Что касается оппозиции, то ее путь к власти был надежно
заблокирован сочетанием «административного ресурса»: ручных
избирательных комиссий, правоохранительных органов, работающих
по вызову, и государственного или полугосударственного
телевидения, выполняющего работу коллективного агитатора,
горлана и главаря.
Печально, но факт: такая система долгие годы приветствовалась
немалой частью демократической общественности, которая
была готова закрыть глаза на любые нарушения на любых
выборах, если они позволяли «не допустить победы коммунистов».
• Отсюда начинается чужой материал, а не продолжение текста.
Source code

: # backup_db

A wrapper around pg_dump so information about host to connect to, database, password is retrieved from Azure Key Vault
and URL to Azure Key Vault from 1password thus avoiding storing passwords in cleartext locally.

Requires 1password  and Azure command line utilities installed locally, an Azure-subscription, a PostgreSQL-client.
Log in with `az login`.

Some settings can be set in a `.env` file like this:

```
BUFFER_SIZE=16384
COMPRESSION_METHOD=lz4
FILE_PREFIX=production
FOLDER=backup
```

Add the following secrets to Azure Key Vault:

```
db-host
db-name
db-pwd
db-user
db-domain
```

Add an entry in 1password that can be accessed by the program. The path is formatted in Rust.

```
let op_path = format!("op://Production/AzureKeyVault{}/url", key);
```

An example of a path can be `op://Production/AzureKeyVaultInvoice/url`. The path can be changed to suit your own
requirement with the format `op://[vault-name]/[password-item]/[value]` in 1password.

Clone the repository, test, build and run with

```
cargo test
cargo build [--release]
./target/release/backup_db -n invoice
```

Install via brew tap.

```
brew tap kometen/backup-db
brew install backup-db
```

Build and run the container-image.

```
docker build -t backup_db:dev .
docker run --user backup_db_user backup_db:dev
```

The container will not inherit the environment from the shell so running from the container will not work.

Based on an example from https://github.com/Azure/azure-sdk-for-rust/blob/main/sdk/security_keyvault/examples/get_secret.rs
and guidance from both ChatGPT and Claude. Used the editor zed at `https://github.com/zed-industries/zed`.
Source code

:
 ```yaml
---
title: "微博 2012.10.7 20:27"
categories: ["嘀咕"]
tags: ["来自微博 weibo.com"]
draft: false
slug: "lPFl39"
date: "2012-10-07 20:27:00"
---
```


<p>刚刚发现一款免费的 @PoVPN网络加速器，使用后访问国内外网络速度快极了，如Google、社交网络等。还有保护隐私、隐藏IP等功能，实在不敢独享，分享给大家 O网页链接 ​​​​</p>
А демократические партии — за редчайшими исключениями
— старались не возмущаться, когда нарушались права их
коммунистических оппонентов.
Между прочим, сегодня коммунисты защищают демократов,
утверждая, что с «ЯБЛОКА» и СПС попросту «списаны» голоса,
необходимые для прохождения в парламент…
За минувшее десятилетие на президентских выборах власти
не угрожало ничто.
Если же говорить о парламентских выборах, то лишь одна
Госдума была оппозиционной: избранная в 1995 году.
И то лишь потому, что перед президентскими выборами 1996
года Ельцину жизненно был необходим парламент, дающий
возможность вести кампанию под лозунгом «Не допустим коммунистического
реванша!».
Возможно, реформаторы свято верили, что всегда будут
в правительстве.
Возможно, они свято верили, что в стране всегда будет
президент, проводящий либеральные реформы.
Возможно, они свято верили, что эта система умеет бороться
только с коммунистической оппозицией, а против них она
не сработает.
Сработала.
И не на кого сегодня пенять — только на себя.
И те, кто в 1993-м приветствовал «авторитарный проект»,
и те, кто в 1996-м одобрял любые средства, обеспечивающие
переизбрание Ельцина, и те, кто в 1999-м шел на выборы-99
с лозунгом «Путина — в президенты, Кириенко — в Думу»,
хотели как лучше — для себя.
Могло ли выйти иначе, чем как всегда?
«Все шире распространяется пагубное заблуждение: для
того, чтобы чего-то добиться, надо развязать руки исполнительной
власти, устранив бремя демократической процедуры».
Это — не цитата из выступления кого-либо из оппозиционных
Ельцину политиков десятилетней давности.
Это — «гуру» наших либералов, доктор Фридрих Хайек.
Он-то понимал, что к чему.
В отличие от тех, кто вещал тогда, что недолгая «авторитарная
стадия» поможет поднять экономику, а потом можно и к демократии
вернуться.
Возможно, если бы они могли предвидеть будущее, прошлое
оказалось бы иным.
Пока же мы вернулись. Но вовсе не к демократии.